You don’t see photographs of her now. “People have an illusion of me, and I don’t want to change that,” she said.

 

But, she added, “I haven’t had anything done on myself.”

 

She’s writing her book.

 

Although she launched her lipstick line more than a decade ago, shortly after her retirement from modeling—she’s always been ahead of her time—her  brand bannered by no less than Women’s Wear Daily (WWD), she abandoned the fashion world to become a stay-at-home mother to only child Callum.

 

Callum Spence is now 20. Anna gave birth to him a year after her marriage here, at Villa Escudero, to New Zealander Simon Spence, following a  whirlwind courtship. The couple have long divorced.

Callum Spence in a recent Facebook post

Inseparable

 

Mother and son have been inseparable. Callum is working for a liberal arts degree and masteral arts degree at Sarah Lawrence College in Bronxville, New York, and Anna is proud of him, not only for such academic pursuits, but more so because “he is kind.”

 

When Anna retired from  fashion and decided to live on her investments, she focused on motherhood. Kinder to high school, she sent Callum to Friends Seminary, a private day school in Manhattan, described as the oldest (founded in 1786) continuously coeducational school in New York City whose mission, according to its website, is “to prepare students to engage in the world that is and to help bring about a world that ought to be.”

 

It’s a Quaker school (where former United States President Barack Obama enrolled his and Michelle’s daughters in Washington) “informed by Quaker values of integrity, equality, simplicity, community, service and peaceful conflict resolution.”

Callum Spence is not a model—yet.

“They train the kids, every morning, to have 10 minutes of silence, to think and to meditate,” Anna said in our phone chat. “I like (how it encourages) sharing, introspection, sense of community, very inclusive.”

 

Single parenting, however, has been a challenge for this supermodel—in fast-paced  New York at that.

 

When Anna focuses on a goal, her whole being is wound up for the task—organized, methodical, obsessed.

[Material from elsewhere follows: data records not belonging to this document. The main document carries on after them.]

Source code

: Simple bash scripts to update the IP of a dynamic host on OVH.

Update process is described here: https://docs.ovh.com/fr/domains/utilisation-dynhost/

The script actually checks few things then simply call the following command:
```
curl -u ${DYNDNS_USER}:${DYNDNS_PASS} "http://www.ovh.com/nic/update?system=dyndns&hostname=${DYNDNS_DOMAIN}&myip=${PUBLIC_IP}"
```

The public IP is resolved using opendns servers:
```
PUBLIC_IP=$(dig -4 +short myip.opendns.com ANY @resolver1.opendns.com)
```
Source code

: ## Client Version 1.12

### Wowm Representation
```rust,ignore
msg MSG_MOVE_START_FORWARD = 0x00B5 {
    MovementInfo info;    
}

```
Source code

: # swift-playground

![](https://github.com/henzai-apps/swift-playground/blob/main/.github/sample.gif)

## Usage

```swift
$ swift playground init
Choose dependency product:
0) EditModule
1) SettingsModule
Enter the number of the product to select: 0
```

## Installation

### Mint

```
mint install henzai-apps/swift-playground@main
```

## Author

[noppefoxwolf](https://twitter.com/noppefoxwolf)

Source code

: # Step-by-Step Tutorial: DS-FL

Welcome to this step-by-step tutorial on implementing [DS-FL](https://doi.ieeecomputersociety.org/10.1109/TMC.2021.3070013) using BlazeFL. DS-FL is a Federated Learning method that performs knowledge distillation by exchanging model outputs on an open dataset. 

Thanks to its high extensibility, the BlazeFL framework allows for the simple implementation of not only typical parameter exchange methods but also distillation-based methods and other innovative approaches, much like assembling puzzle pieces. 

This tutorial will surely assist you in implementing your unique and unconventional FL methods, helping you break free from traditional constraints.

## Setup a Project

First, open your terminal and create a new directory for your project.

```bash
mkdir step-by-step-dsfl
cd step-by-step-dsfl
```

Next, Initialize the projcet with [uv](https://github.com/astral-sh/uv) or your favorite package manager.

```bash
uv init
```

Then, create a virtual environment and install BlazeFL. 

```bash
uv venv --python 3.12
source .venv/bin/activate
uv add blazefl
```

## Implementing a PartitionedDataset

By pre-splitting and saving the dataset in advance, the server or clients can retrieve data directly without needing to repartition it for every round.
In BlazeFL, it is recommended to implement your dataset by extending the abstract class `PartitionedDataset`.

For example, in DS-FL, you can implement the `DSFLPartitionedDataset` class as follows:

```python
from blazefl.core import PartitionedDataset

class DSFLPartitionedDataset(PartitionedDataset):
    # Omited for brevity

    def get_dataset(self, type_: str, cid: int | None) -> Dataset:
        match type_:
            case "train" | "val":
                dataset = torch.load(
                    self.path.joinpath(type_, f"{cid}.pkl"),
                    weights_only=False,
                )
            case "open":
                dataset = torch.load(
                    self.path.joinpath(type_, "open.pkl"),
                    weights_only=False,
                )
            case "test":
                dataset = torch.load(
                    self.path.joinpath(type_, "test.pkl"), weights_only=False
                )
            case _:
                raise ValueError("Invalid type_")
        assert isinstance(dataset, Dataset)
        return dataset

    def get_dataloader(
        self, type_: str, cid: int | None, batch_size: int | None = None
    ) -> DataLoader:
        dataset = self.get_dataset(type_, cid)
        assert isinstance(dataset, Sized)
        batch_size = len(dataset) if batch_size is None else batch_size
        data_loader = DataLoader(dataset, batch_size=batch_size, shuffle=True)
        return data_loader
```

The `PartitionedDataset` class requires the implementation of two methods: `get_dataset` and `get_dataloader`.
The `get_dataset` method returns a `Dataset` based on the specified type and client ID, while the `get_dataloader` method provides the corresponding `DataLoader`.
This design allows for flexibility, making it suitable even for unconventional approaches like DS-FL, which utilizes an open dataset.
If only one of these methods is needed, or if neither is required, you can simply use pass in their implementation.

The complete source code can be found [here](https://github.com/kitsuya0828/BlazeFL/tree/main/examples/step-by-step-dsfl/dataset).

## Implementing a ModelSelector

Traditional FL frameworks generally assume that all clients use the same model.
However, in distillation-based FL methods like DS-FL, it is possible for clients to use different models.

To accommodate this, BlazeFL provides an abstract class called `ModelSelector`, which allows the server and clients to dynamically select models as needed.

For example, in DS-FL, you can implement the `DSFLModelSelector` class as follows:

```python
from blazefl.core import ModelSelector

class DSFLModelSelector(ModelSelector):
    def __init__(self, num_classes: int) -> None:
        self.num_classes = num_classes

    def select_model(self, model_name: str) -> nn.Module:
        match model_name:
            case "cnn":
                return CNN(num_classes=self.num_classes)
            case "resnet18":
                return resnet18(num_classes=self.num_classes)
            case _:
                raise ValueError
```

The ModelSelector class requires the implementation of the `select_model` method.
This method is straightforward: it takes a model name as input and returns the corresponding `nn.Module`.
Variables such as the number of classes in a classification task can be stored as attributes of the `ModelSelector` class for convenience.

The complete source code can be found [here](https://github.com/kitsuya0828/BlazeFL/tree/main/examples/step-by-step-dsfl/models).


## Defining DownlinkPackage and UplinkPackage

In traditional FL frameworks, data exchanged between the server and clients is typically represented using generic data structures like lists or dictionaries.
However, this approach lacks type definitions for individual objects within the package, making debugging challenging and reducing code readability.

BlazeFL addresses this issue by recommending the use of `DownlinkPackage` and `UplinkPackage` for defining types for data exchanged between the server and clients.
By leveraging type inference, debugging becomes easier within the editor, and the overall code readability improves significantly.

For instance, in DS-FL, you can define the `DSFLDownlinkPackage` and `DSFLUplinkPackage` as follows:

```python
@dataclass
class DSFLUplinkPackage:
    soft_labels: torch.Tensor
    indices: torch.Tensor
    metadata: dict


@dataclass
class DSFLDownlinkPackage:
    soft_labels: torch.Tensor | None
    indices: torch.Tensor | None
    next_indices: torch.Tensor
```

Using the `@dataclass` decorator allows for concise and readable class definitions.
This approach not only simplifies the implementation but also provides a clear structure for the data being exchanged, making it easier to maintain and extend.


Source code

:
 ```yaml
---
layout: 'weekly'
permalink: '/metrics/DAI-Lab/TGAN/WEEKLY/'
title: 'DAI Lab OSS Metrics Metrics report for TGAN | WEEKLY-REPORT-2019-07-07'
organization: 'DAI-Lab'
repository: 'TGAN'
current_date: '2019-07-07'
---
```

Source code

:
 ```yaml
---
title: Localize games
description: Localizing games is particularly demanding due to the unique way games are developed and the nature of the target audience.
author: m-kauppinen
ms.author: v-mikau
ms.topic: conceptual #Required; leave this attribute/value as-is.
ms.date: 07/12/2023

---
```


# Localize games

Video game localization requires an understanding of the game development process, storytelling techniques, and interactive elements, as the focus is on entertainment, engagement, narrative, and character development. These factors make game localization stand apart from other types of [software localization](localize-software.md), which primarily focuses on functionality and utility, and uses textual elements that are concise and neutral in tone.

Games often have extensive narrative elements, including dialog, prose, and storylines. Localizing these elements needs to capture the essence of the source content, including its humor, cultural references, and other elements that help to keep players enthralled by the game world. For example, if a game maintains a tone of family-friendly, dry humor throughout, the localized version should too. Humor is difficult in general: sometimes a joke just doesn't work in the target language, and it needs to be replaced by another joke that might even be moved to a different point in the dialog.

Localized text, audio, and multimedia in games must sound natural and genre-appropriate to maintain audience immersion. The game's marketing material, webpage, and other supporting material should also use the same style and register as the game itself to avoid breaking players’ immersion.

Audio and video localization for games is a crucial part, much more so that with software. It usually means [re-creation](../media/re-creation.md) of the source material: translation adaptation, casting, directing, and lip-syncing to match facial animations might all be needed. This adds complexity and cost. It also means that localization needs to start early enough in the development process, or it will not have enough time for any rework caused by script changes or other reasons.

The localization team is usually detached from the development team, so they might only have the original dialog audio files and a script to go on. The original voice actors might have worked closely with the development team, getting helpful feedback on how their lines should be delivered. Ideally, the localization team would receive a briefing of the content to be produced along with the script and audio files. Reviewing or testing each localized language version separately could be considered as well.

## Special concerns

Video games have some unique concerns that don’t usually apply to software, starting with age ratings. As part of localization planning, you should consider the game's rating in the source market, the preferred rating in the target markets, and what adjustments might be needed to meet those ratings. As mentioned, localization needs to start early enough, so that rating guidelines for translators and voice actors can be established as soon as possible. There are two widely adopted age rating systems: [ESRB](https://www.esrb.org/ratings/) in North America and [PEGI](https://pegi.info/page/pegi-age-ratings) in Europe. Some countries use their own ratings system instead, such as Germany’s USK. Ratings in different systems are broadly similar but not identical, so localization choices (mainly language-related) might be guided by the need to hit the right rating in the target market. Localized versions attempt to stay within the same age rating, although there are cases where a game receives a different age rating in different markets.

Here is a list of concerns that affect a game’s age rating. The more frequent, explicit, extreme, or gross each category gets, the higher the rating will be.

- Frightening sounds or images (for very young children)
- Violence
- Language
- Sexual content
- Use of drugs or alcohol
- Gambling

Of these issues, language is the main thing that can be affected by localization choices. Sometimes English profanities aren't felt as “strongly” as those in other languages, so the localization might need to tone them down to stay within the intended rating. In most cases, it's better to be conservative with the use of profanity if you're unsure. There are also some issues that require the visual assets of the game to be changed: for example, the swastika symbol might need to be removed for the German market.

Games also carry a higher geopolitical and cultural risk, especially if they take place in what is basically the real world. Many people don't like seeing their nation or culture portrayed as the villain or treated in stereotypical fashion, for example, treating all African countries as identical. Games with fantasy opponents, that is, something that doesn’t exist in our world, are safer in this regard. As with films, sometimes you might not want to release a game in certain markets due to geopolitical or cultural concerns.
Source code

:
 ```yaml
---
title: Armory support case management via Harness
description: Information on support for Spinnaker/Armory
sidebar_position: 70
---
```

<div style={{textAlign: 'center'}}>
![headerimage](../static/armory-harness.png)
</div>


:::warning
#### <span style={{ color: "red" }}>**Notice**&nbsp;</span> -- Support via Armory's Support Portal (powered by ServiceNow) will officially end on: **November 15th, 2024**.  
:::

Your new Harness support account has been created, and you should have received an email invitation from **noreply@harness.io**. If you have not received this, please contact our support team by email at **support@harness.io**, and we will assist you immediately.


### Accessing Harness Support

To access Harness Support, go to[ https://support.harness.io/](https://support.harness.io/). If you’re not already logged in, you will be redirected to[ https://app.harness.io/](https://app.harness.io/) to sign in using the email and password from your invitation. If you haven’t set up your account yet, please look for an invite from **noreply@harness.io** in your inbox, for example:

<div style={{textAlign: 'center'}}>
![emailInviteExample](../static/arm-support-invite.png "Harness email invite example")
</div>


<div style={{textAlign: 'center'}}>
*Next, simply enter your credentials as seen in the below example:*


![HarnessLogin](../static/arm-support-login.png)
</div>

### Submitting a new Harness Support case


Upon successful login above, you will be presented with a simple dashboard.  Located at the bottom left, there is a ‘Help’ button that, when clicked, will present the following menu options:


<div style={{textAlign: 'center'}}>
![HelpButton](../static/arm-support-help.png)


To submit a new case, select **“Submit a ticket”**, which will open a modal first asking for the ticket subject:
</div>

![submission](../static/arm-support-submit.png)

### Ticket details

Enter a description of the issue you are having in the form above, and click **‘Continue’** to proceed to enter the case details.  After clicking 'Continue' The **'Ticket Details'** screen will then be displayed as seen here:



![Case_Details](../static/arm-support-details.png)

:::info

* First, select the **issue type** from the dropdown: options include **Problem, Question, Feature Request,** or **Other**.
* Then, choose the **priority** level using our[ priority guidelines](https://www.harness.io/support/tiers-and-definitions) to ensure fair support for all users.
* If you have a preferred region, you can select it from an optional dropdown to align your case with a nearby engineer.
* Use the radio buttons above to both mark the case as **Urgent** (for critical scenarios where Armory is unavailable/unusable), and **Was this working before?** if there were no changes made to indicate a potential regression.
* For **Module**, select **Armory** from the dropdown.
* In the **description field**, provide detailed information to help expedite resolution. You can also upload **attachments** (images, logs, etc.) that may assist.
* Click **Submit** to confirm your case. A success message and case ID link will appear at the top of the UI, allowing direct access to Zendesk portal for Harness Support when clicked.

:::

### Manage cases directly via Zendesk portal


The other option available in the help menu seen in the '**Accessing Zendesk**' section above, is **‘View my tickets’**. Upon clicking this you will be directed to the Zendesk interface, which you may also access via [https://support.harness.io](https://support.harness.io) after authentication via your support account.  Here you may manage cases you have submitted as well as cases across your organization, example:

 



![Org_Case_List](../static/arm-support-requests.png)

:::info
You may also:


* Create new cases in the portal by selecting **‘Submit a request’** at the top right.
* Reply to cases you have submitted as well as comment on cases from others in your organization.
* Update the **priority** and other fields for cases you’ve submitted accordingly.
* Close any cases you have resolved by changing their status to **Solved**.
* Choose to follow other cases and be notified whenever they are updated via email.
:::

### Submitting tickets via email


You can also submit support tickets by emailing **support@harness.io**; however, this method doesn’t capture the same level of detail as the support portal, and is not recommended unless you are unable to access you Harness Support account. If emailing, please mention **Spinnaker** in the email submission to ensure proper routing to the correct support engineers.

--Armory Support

She was that way with modeling, and would be no less with motherhood.

 

“I share everything with him. We’re very close,” she said of her son.

 

Parenting has been a learning journey. She recalled an episode when her attention was called by the school guidance counselor.

 

“I was getting books for my son from the library—but all books without the father figure,” Anna recalled. “And this was in a school which had ‘banana split sessions’ for children of separated or divorced parents, to help them.

 

“So the counselor asked me why I was choosing only books without father figure. I said, ‘To protect my son.’

 

“The counselor told me, ‘You know, Anna, you can choose now whether you’ll be the mother who’ll hide things from your son, or a mother who shares. The sooner he accepts that he has no father figure, the better. If you hide things now, in the future your son would also not tell you things if only to protect you.’”

 

That was a eureka moment for Anna.

 

She said she felt fortunate that Callum didn’t make her go through the “terrible teens” as he was growing up. But when he was going off to college, she went through separation anxiety.

 

Anna Bayle was a tough woman as a supermodel, and  it seems, even just as tough as a mother.

 

Society needs strong mothers these days, not only strong men, especially when strong man usually turns into fake news.